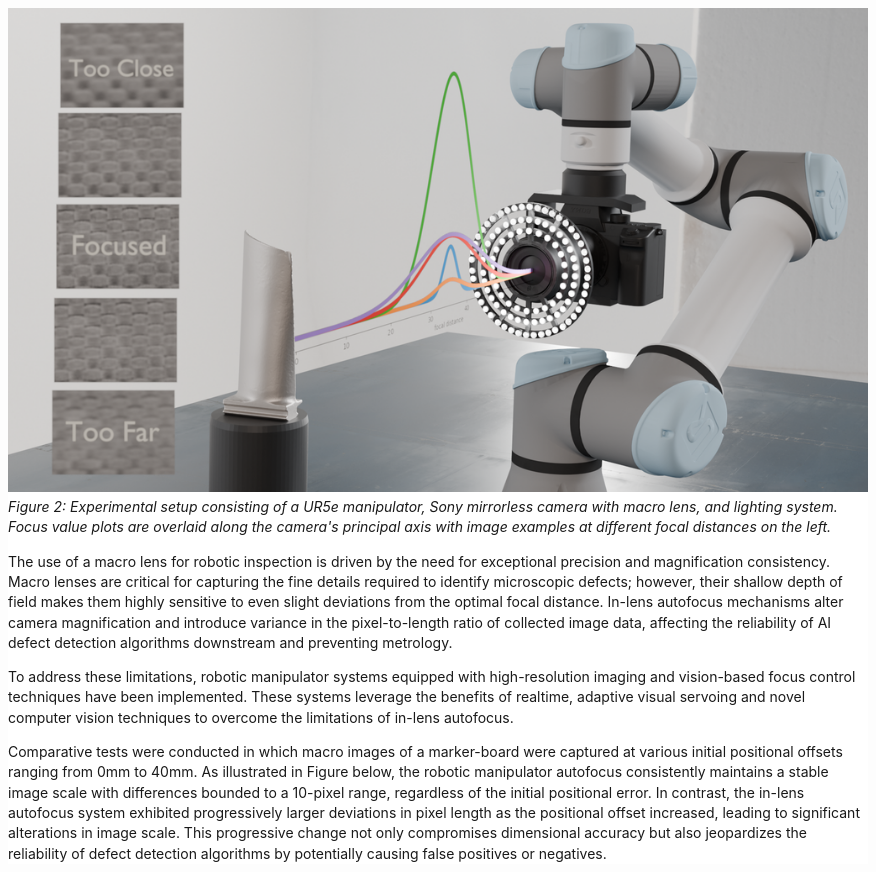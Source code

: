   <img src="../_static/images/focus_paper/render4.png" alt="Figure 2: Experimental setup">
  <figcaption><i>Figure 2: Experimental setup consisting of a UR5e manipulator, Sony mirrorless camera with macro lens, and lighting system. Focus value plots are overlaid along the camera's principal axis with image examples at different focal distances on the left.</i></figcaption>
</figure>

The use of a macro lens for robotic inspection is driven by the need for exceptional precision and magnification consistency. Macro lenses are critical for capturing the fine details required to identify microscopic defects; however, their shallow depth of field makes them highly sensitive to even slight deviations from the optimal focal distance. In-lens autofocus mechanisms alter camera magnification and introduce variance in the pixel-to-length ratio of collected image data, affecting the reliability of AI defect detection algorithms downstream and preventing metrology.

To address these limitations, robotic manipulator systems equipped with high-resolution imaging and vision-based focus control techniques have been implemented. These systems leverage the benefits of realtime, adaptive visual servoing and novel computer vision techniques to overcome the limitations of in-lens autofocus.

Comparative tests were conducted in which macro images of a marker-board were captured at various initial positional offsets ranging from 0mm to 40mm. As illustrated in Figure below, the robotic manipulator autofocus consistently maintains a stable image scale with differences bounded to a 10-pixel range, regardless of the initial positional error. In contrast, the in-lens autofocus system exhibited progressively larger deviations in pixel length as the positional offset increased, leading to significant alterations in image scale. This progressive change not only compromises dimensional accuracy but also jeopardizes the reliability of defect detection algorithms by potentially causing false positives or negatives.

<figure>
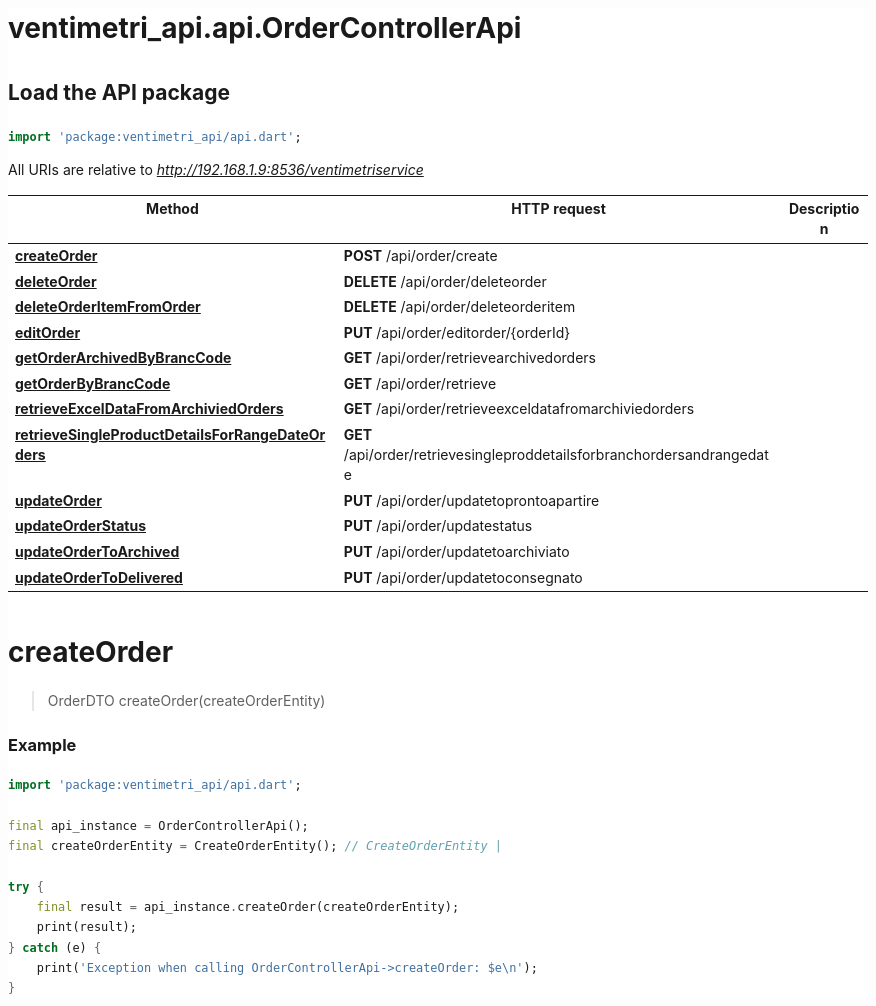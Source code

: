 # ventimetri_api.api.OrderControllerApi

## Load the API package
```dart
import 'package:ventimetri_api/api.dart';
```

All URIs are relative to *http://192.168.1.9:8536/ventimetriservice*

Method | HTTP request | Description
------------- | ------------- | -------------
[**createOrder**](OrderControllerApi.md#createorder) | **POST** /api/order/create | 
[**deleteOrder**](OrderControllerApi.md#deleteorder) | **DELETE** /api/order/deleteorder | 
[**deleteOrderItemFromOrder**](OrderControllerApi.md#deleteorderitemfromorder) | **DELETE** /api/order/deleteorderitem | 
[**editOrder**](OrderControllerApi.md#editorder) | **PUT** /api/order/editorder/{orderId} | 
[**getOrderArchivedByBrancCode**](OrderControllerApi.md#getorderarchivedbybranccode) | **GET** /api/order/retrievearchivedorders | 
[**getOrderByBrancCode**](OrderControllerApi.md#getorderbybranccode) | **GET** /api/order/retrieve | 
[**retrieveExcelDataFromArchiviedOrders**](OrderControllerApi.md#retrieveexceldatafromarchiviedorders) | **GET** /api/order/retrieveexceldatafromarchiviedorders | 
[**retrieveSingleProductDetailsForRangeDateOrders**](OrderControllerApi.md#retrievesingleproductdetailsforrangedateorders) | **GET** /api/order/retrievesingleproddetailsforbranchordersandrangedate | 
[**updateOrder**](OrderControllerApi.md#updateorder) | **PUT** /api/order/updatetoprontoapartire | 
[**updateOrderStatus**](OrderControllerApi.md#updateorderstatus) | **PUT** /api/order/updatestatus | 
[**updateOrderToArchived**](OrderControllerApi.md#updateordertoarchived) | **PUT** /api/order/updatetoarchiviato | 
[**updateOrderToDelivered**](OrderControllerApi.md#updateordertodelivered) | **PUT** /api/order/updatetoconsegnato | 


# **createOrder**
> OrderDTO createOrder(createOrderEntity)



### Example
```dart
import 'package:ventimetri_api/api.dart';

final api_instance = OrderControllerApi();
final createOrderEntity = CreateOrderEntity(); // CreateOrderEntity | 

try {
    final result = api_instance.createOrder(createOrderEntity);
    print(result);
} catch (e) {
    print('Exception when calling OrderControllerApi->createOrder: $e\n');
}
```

==

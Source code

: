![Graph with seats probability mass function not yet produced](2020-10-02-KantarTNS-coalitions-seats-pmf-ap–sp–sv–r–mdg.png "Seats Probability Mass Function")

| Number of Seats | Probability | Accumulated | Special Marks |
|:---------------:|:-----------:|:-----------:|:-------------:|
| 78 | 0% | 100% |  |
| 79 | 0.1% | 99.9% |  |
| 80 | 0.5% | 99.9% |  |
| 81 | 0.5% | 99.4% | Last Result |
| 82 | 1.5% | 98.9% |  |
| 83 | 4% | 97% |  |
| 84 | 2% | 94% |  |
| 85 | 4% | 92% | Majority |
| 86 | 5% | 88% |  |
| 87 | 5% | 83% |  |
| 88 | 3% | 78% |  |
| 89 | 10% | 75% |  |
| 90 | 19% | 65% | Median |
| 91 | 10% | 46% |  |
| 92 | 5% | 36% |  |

● **Directions for this task**
Find the word "print" in the records, and report each line that has it.

● **Completed exercise**
    print(result);
    print('Exception when calling OrderControllerApi->createOrder: $e\n');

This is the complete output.